• [YOUR TASK]:
In your transcription, keep every record exact and leave out the pictures.

• [RECORDS TO USE]:
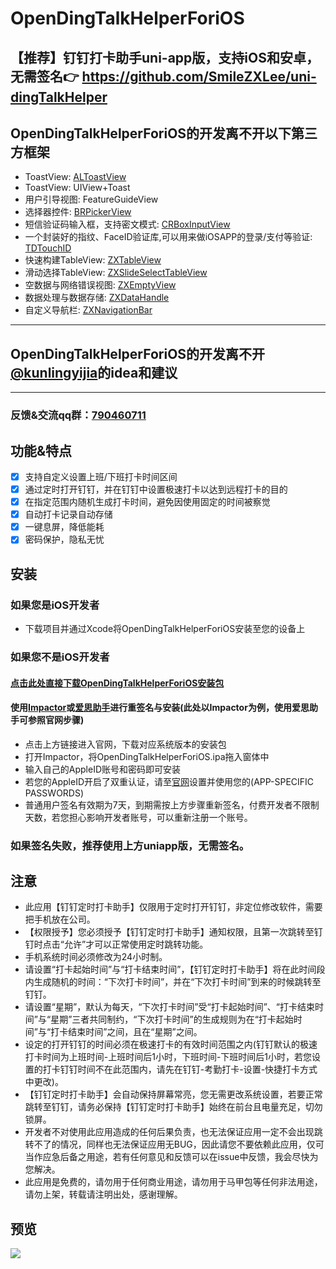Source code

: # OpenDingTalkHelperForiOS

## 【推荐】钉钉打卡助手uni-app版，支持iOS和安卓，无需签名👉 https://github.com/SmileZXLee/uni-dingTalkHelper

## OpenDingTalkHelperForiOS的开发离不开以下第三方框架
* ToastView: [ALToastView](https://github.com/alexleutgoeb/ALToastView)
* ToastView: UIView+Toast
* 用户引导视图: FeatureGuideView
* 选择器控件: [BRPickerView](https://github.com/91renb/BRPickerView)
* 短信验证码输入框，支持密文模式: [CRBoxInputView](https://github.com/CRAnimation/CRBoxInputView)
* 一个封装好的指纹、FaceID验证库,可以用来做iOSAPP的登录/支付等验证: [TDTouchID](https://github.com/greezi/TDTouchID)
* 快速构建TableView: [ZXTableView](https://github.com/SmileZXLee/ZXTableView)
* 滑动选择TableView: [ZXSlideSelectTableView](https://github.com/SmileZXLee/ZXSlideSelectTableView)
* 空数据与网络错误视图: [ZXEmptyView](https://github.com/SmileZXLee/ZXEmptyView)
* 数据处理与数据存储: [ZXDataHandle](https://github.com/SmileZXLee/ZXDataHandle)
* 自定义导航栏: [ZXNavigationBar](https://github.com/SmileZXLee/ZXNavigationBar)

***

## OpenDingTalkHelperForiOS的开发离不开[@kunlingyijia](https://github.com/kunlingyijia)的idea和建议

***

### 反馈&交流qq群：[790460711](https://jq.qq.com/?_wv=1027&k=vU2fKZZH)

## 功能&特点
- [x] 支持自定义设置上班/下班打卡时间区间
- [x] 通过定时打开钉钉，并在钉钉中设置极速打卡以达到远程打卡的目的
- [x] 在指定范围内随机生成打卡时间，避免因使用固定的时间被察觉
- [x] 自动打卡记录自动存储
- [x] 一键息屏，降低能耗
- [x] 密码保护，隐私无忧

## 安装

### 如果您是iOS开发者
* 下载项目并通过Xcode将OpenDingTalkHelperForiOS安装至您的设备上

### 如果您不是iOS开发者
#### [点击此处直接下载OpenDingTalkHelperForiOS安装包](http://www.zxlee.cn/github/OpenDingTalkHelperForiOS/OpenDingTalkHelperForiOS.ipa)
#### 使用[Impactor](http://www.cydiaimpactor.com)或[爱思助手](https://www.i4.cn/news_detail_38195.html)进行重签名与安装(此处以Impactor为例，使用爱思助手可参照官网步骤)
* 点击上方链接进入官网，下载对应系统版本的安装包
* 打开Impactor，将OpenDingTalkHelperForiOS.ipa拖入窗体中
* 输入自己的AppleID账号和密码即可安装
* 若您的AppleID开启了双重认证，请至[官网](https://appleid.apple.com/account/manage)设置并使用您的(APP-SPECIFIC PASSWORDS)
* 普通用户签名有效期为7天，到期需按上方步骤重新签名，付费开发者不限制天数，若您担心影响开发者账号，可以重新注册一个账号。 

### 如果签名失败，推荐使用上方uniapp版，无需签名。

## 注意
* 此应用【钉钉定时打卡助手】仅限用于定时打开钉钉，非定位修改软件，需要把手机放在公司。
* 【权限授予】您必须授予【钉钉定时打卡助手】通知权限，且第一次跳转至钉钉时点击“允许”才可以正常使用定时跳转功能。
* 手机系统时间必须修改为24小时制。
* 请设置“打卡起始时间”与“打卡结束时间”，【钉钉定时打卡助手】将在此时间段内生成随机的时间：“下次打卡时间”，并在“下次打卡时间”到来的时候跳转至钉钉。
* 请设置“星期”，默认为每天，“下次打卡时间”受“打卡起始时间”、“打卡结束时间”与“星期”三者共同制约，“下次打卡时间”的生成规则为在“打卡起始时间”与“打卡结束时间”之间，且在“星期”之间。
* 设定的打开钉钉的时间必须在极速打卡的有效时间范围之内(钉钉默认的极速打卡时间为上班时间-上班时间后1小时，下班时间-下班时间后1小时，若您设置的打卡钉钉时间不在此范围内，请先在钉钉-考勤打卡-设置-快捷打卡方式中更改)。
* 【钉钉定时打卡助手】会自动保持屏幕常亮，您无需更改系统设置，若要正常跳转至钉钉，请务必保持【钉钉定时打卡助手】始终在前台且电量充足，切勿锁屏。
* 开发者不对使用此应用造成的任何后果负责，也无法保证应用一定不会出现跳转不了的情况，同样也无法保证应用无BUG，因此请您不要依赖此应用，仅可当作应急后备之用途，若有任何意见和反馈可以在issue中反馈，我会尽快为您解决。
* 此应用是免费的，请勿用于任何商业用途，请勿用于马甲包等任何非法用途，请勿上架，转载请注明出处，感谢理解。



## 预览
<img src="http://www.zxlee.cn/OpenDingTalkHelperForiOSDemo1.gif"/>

• [YOUR RESPONSE]:
Source code

: # OpenDingTalkHelperForiOS

## 【推荐】钉钉打卡助手uni-app版，支持iOS和安卓，无需签名👉 https://github.com/SmileZXLee/uni-dingTalkHelper

## OpenDingTalkHelperForiOS的开发离不开以下第三方框架
* ToastView: [ALToastView](https://github.com/alexleutgoeb/ALToastView)
* ToastView: UIView+Toast
* 用户引导视图: FeatureGuideView
* 选择器控件: [BRPickerView](https://github.com/91renb/BRPickerView)
* 短信验证码输入框，支持密文模式: [CRBoxInputView](https://github.com/CRAnimation/CRBoxInputView)
* 一个封装好的指纹、FaceID验证库,可以用来做iOSAPP的登录/支付等验证: [TDTouchID](https://github.com/greezi/TDTouchID)
* 快速构建TableView: [ZXTableView](https://github.com/SmileZXLee/ZXTableView)
* 滑动选择TableView: [ZXSlideSelectTableView](https://github.com/SmileZXLee/ZXSlideSelectTableView)
* 空数据与网络错误视图: [ZXEmptyView](https://github.com/SmileZXLee/ZXEmptyView)
* 数据处理与数据存储: [ZXDataHandle](https://github.com/SmileZXLee/ZXDataHandle)
* 自定义导航栏: [ZXNavigationBar](https://github.com/SmileZXLee/ZXNavigationBar)

***

## OpenDingTalkHelperForiOS的开发离不开[@kunlingyijia](https://github.com/kunlingyijia)的idea和建议

***

### 反馈&交流qq群：[790460711](https://jq.qq.com/?_wv=1027&k=vU2fKZZH)

## 功能&特点
- [x] 支持自定义设置上班/下班打卡时间区间
- [x] 通过定时打开钉钉，并在钉钉中设置极速打卡以达到远程打卡的目的
- [x] 在指定范围内随机生成打卡时间，避免因使用固定的时间被察觉
- [x] 自动打卡记录自动存储
- [x] 一键息屏，降低能耗
- [x] 密码保护，隐私无忧

## 安装

### 如果您是iOS开发者
* 下载项目并通过Xcode将OpenDingTalkHelperForiOS安装至您的设备上

### 如果您不是iOS开发者
#### [点击此处直接下载OpenDingTalkHelperForiOS安装包](http://www.zxlee.cn/github/OpenDingTalkHelperForiOS/OpenDingTalkHelperForiOS.ipa)
#### 使用[Impactor](http://www.cydiaimpactor.com)或[爱思助手](https://www.i4.cn/news_detail_38195.html)进行重签名与安装(此处以Impactor为例，使用爱思助手可参照官网步骤)
* 点击上方链接进入官网，下载对应系统版本的安装包
* 打开Impactor，将OpenDingTalkHelperForiOS.ipa拖入窗体中
* 输入自己的AppleID账号和密码即可安装
* 若您的AppleID开启了双重认证，请至[官网](https://appleid.apple.com/account/manage)设置并使用您的(APP-SPECIFIC PASSWORDS)
* 普通用户签名有效期为7天，到期需按上方步骤重新签名，付费开发者不限制天数，若您担心影响开发者账号，可以重新注册一个账号。 

### 如果签名失败，推荐使用上方uniapp版，无需签名。

## 注意
* 此应用【钉钉定时打卡助手】仅限用于定时打开钉钉，非定位修改软件，需要把手机放在公司。
* 【权限授予】您必须授予【钉钉定时打卡助手】通知权限，且第一次跳转至钉钉时点击“允许”才可以正常使用定时跳转功能。
* 手机系统时间必须修改为24小时制。
* 请设置“打卡起始时间”与“打卡结束时间”，【钉钉定时打卡助手】将在此时间段内生成随机的时间：“下次打卡时间”，并在“下次打卡时间”到来的时候跳转至钉钉。
* 请设置“星期”，默认为每天，“下次打卡时间”受“打卡起始时间”、“打卡结束时间”与“星期”三者共同制约，“下次打卡时间”的生成规则为在“打卡起始时间”与“打卡结束时间”之间，且在“星期”之间。
* 设定的打开钉钉的时间必须在极速打卡的有效时间范围之内(钉钉默认的极速打卡时间为上班时间-上班时间后1小时，下班时间-下班时间后1小时，若您设置的打卡钉钉时间不在此范围内，请先在钉钉-考勤打卡-设置-快捷打卡方式中更改)。
* 【钉钉定时打卡助手】会自动保持屏幕常亮，您无需更改系统设置，若要正常跳转至钉钉，请务必保持【钉钉定时打卡助手】始终在前台且电量充足，切勿锁屏。
* 开发者不对使用此应用造成的任何后果负责，也无法保证应用一定不会出现跳转不了的情况，同样也无法保证应用无BUG，因此请您不要依赖此应用，仅可当作应急后备之用途，若有任何意见和反馈可以在issue中反馈，我会尽快为您解决。
* 此应用是免费的，请勿用于任何商业用途，请勿用于马甲包等任何非法用途，请勿上架，转载请注明出处，感谢理解。



## 预览
<img src="http://www.zxlee.cn/OpenDingTalkHelperForiOSDemo1.gif"/>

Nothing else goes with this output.